→ **EXERCISE REQUIREMENTS**:
In the entries below, find the line with "equivalente, clorantraniliprol, registra" and the line with "hectáreas tratadas con"; give again those lines and every line between them, exactly.

-- INPUT DATA follows --

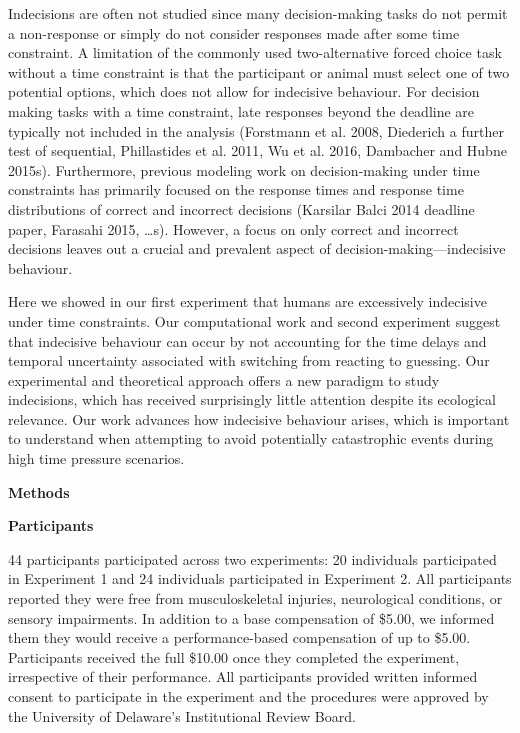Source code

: \documentclass[12pt,letterpaper]{article}
\begin{document}
Indecisions are often not studied since many decision-making tasks do not permit a non-response or simply do not consider responses made after some time constraint. A limitation of the commonly used two-alternative forced choice task without a time constraint is that the participant or animal must select one of two potential options, which does not allow for indecisive behaviour. For decision making tasks with a time constraint, late responses beyond the deadline are typically not included in the analysis (Forstmann et al. 2008, Diederich a further test of sequential, Phillastides et al. 2011, Wu et al. 2016, Dambacher and Hubne 2015s). Furthermore, previous modeling work on decision-making under time constraints has primarily focused on the response times and response time distributions of correct and incorrect decisions (Karsilar Balci 2014 deadline paper, Farasahi 2015, …s). However, a focus on only correct and incorrect decisions leaves out a crucial and prevalent aspect of decision-making—indecisive behaviour.

Here we showed in our first experiment that humans are excessively indecisive under time constraints. Our computational work and second experiment suggest that indecisive behaviour can occur by not accounting for the time delays and temporal uncertainty associated with switching from reacting to guessing. Our experimental and theoretical approach offers a new paradigm to study indecisions, which has received surprisingly little attention despite its ecological relevance. Our work advances how indecisive behaviour arises, which is important to understand when attempting to avoid potentially catastrophic events during high time pressure scenarios.

\noindent\textbf{\large\textcolor{mydarkblue}{Methods}}

\noindent\textbf{Participants}

44 participants participated across two experiments: 20 individuals participated in Experiment 1 and 24 individuals participated in Experiment 2. All participants reported they were free from musculoskeletal injuries, neurological conditions, or sensory impairments. In addition to a base compensation of \$5.00, we informed them they would receive a performance-based compensation of up to \$5.00. Participants received the full \$10.00 once they completed the experiment, irrespective of their performance. All participants provided written informed consent to participate in the experiment and the procedures were approved by the University of Delaware’s Institutional Review Board.
\end{document}
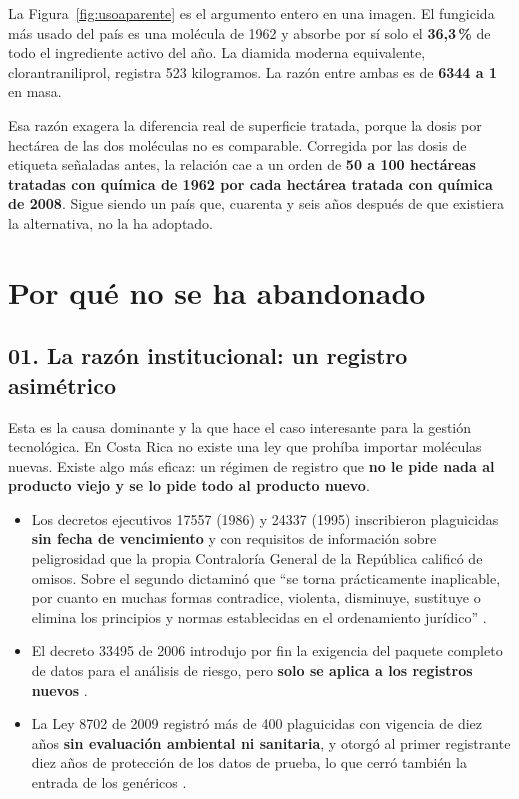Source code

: \documentclass[11pt,letterpaper]{article}
\begin{document}
La Figura~\ref{fig:usoaparente} es el argumento entero en una imagen. El
fungicida más usado del país es una molécula de 1962 y absorbe por sí solo el
\textbf{36,3\,\%} de todo el ingrediente activo del año. La diamida moderna
equivalente, clorantraniliprol, registra 523 kilogramos. La razón entre ambas es
de \textbf{\num{6344} a 1} en masa.

Esa razón exagera la diferencia real de superficie tratada, porque la dosis por
hectárea de las dos moléculas no es comparable. Corregida por las dosis de
etiqueta señaladas antes, la relación cae a un orden de \textbf{50 a 100
hectáreas tratadas con química de 1962 por cada hectárea tratada con química de
2008}. Sigue siendo un país que, cuarenta y seis años después de que existiera
la alternativa, no la ha adoptado.

\section{Por qué no se ha abandonado}

\subsection*{01. La razón institucional: un registro asimétrico}

Esta es la causa dominante y la que hace el caso interesante para la gestión
tecnológica. En Costa Rica no existe una ley que prohíba importar moléculas
nuevas. Existe algo más eficaz: un régimen de registro que \textbf{no le pide
nada al producto viejo y se lo pide todo al producto nuevo}.

\begin{itemize}
  \item Los decretos ejecutivos 17557 (1986) y 24337 (1995) inscribieron
    plaguicidas \textbf{sin fecha de vencimiento} y con requisitos de información
    sobre peligrosidad que la propia Contraloría General de la República calificó
    de omisos. Sobre el segundo dictaminó que \enquote{se torna prácticamente
    inaplicable, por cuanto en muchas formas contradice, violenta, disminuye,
    sustituye o elimina los principios y normas establecidas en el ordenamiento
    jurídico} \parencite[citado en][]{vargas2021}.
  \item El decreto 33495 de 2006 introdujo por fin la exigencia del paquete
    completo de datos para el análisis de riesgo, pero \textbf{solo se aplica a
    los registros nuevos} \parencite{decreto33495}.
  \item La Ley 8702 de 2009 registró más de 400 plaguicidas con vigencia de diez
    años \textbf{sin evaluación ambiental ni sanitaria}, y otorgó al primer
    registrante diez años de protección de los datos de prueba, lo que cerró
    también la entrada de los genéricos \parencite{ley8702,vargas2021}.
\end{itemize}
\end{document}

-- INPUT DATA concluded --

→ **TASK SOLUTION**:
equivalente, clorantraniliprol, registra 523 kilogramos. La razón entre ambas es
de \textbf{\num{6344} a 1} en masa.

Esa razón exagera la diferencia real de superficie tratada, porque la dosis por
hectárea de las dos moléculas no es comparable. Corregida por las dosis de
etiqueta señaladas antes, la relación cae a un orden de \textbf{50 a 100
hectáreas tratadas con química de 1962 por cada hectárea tratada con química de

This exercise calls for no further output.